Torino, 30 gennaio 2026 – Il Movimento 5 Stelle denuncia un grave problema riguardante il diritto al fine vita e al suicidio medicalmente assistito in Piemonte. Secondo quanto riportato dai parlamentari pentastellati Pirro, Appendino, Iaria e dai consiglieri regionali Disabato, Unia e Coluccio, le Asl locali si rifiuterebbero di attuare la procedura prevista per i pazienti che soddisfano i requisiti indicati dalle sentenze della Corte Costituzionale.
Fine vita: negato il diritto al suicidio assistito in Piemonte
Il caso emblematico riguarda un residente nel Torinese che, dopo aver presentato richiesta nel maggio 2025, ha ricevuto un diniego dall’Asl To4 con la motivazione della mancanza di riferimenti legislativi chiari. Il M5S evidenzia come questa situazione rappresenti un ostacolo ingiustificato per chi soffre e desidera esercitare un diritto già sancito dalla Consulta.
Gli esponenti del Movimento accusano la maggioranza di centrodestra che guida sia il governo nazionale sia la Regione Piemonte di ignorare le sofferenze dei pazienti, “sventolando bandiere ideologiche senza senso” e negando “una morte dignitosa” a chi ne ha diritto.
La richiesta di una legge chiara e la posizione del Movimento 5 Stelle
Il Movimento 5 Stelle sottolinea che, sebbene le sentenze della Corte Costituzionale abbiano un’importanza fondamentale, esse non sono più sufficienti. La stessa Consulta ha più volte esortato il legislatore a colmare il vuoto normativo riguardante il fine vita con una legge specifica.
Il M5S ha già presentato proposte legislative sia a livello regionale sia nazionale per regolamentare questa materia e garantire i diritti di chi soffre. Gli attivisti chiedono dunque di partire da questi testi per superare l’attuale stallo e assicurare a tutti una risposta concreta e rispettosa della dignità personale.
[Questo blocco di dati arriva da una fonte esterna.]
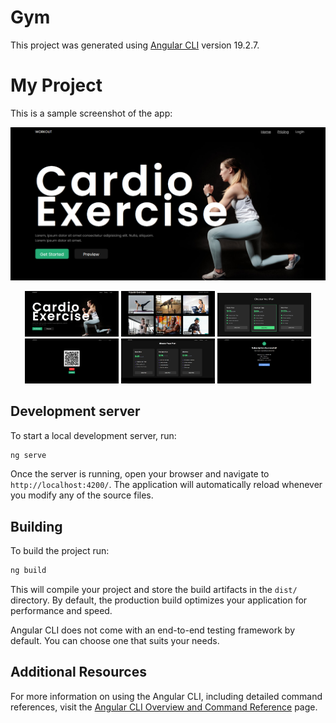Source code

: # Gym

This project was generated using [Angular CLI](https://github.com/angular/angular-cli) version 19.2.7.

# My Project

This is a sample screenshot of the app:

![App Screenshot](src/assets/screenshots/G1.png)
<p align="center">
  <img src="src/assets/screenshots/G1.png" alt="Img1" width="150" />
  <img src="src/assets/screenshots/G2.png" alt="Img2" width="150" />
  <img src="src/assets/screenshots/G3.png" alt="Img3" width="150" />
  <br />
  <img src="src/assets/screenshots/G4.png" alt="Img4" width="150" />
  <img src="src/assets/screenshots/G5.png" alt="Img5" width="150" />
  <img src="src/assets/screenshots/G6.png" alt="Img6" width="150" />
</p>



## Development server

To start a local development server, run:

```bash
ng serve
```

Once the server is running, open your browser and navigate to `http://localhost:4200/`. The application will automatically reload whenever you modify any of the source files.





## Building

To build the project run:

```bash
ng build
```

This will compile your project and store the build artifacts in the `dist/` directory. By default, the production build optimizes your application for performance and speed.




Angular CLI does not come with an end-to-end testing framework by default. You can choose one that suits your needs.

## Additional Resources

For more information on using the Angular CLI, including detailed command references, visit the [Angular CLI Overview and Command Reference](https://angular.dev/tools/cli) page.
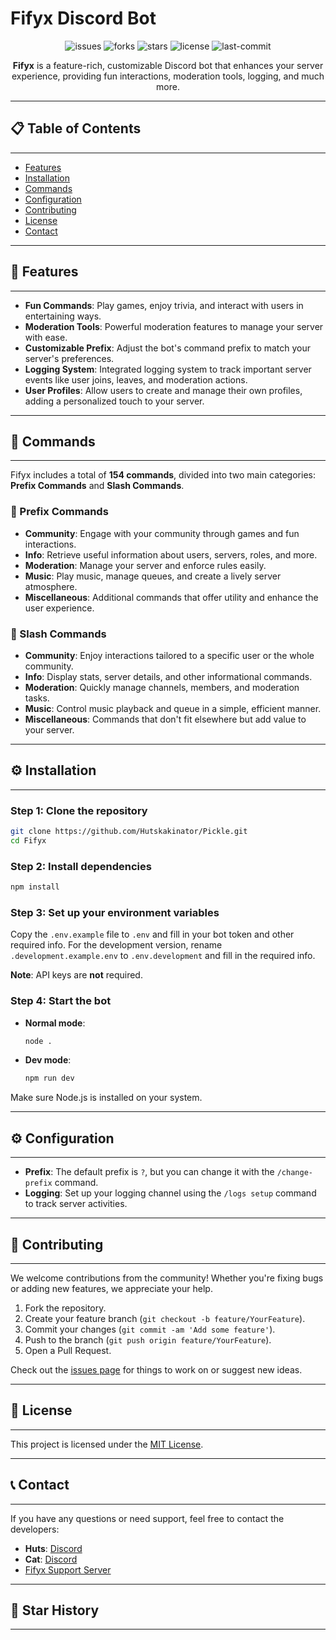 # Fifyx Discord Bot

<p align="center">
  <img src="https://img.shields.io/github/issues/Hutskakinator/Pickle" alt="issues"/>
  <img src="https://img.shields.io/github/forks/Hutskakinator/Pickle" alt="forks"/>
  <img src="https://img.shields.io/github/stars/Hutskakinator/Pickle" alt="stars"/>
  <img src="https://img.shields.io/github/license/Hutskakinator/Pickle" alt="license"/>
  <img src="https://img.shields.io/github/last-commit/Hutskakinator/Pickle" alt="last-commit"/>
</p>

<p align="center">
  <strong>Fifyx</strong> is a feature-rich, customizable Discord bot that enhances your server experience, providing fun interactions, moderation tools, logging, and much more.
</p>

---

## 📋 Table of Contents
-----------------
- [Features](#-features)
- [Installation](#-installation)
- [Commands](#-commands)
- [Configuration](#-configuration)
- [Contributing](#-contributing)
- [License](#-license)
- [Contact](#-contact)

---

## 🚀 Features
------------
- **Fun Commands**: Play games, enjoy trivia, and interact with users in entertaining ways.
- **Moderation Tools**: Powerful moderation features to manage your server with ease.
- **Customizable Prefix**: Adjust the bot's command prefix to match your server's preferences.
- **Logging System**: Integrated logging system to track important server events like user joins, leaves, and moderation actions.
- **User Profiles**: Allow users to create and manage their own profiles, adding a personalized touch to your server.

---

## 📜 Commands
------------

Fifyx includes a total of **154 commands**, divided into two main categories: **Prefix Commands** and **Slash Commands**.

### 🔑 Prefix Commands
- **Community**: Engage with your community through games and fun interactions.
- **Info**: Retrieve useful information about users, servers, roles, and more.
- **Moderation**: Manage your server and enforce rules easily.
- **Music**: Play music, manage queues, and create a lively server atmosphere.
- **Miscellaneous**: Additional commands that offer utility and enhance the user experience.

### 🔧 Slash Commands
- **Community**: Enjoy interactions tailored to a specific user or the whole community.
- **Info**: Display stats, server details, and other informational commands.
- **Moderation**: Quickly manage channels, members, and moderation tasks.
- **Music**: Control music playback and queue in a simple, efficient manner.
- **Miscellaneous**: Commands that don't fit elsewhere but add value to your server.

---

## ⚙️ Installation
------------

### Step 1: Clone the repository
```bash
git clone https://github.com/Hutskakinator/Pickle.git
cd Fifyx
```

### Step 2: Install dependencies
```bash
npm install
```

### Step 3: Set up your environment variables
Copy the `.env.example` file to `.env` and fill in your bot token and other required info. For the development version, rename `.development.example.env` to `.env.development` and fill in the required info.

**Note**: API keys are __not__ required.

### Step 4: Start the bot
- **Normal mode**:  
  ```bash
  node .
  ```
- **Dev mode**:  
  ```bash
  npm run dev
  ```

Make sure Node.js is installed on your system.

---

## ⚙️ Configuration
-------------
- **Prefix**: The default prefix is `?`, but you can change it with the `/change-prefix` command.
- **Logging**: Set up your logging channel using the `/logs setup` command to track server activities.

---

## 🤝 Contributing
------------

We welcome contributions from the community! Whether you're fixing bugs or adding new features, we appreciate your help.

1. Fork the repository.
2. Create your feature branch (`git checkout -b feature/YourFeature`).
3. Commit your changes (`git commit -am 'Add some feature'`).
4. Push to the branch (`git push origin feature/YourFeature`).
5. Open a Pull Request.

Check out the [issues page](https://github.com/Hutskakinator/Pickle/issues) for things to work on or suggest new ideas.

---

## 📄 License
-------
This project is licensed under the [MIT License](https://opensource.org/licenses/MIT).

---

## 📞 Contact
-------

If you have any questions or need support, feel free to contact the developers:

- **Huts**: [Discord](https://discord.com/users/980910907695722568)
- **Cat**: [Discord](https://discord.com/users/1286030761002012673)
- [Fifyx Support Server](https://discord.gg/URfA6FZgHW)

---

## 🌟 Star History
-------------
La vicenda torinese si inserisce in un dibattito più ampio a livello nazionale, in cui la mancanza di una normativa chiara sul suicidio assistito continua a creare tensioni tra giurisprudenza, politica e diritti civili. Sul fronte istituzionale, la Corte Costituzionale resta il principale garante dei diritti sanciti dalla Costituzione italiana, ma evidenzia l’urgenza di un intervento legislativo specifico per uniformare le pratiche sul territorio.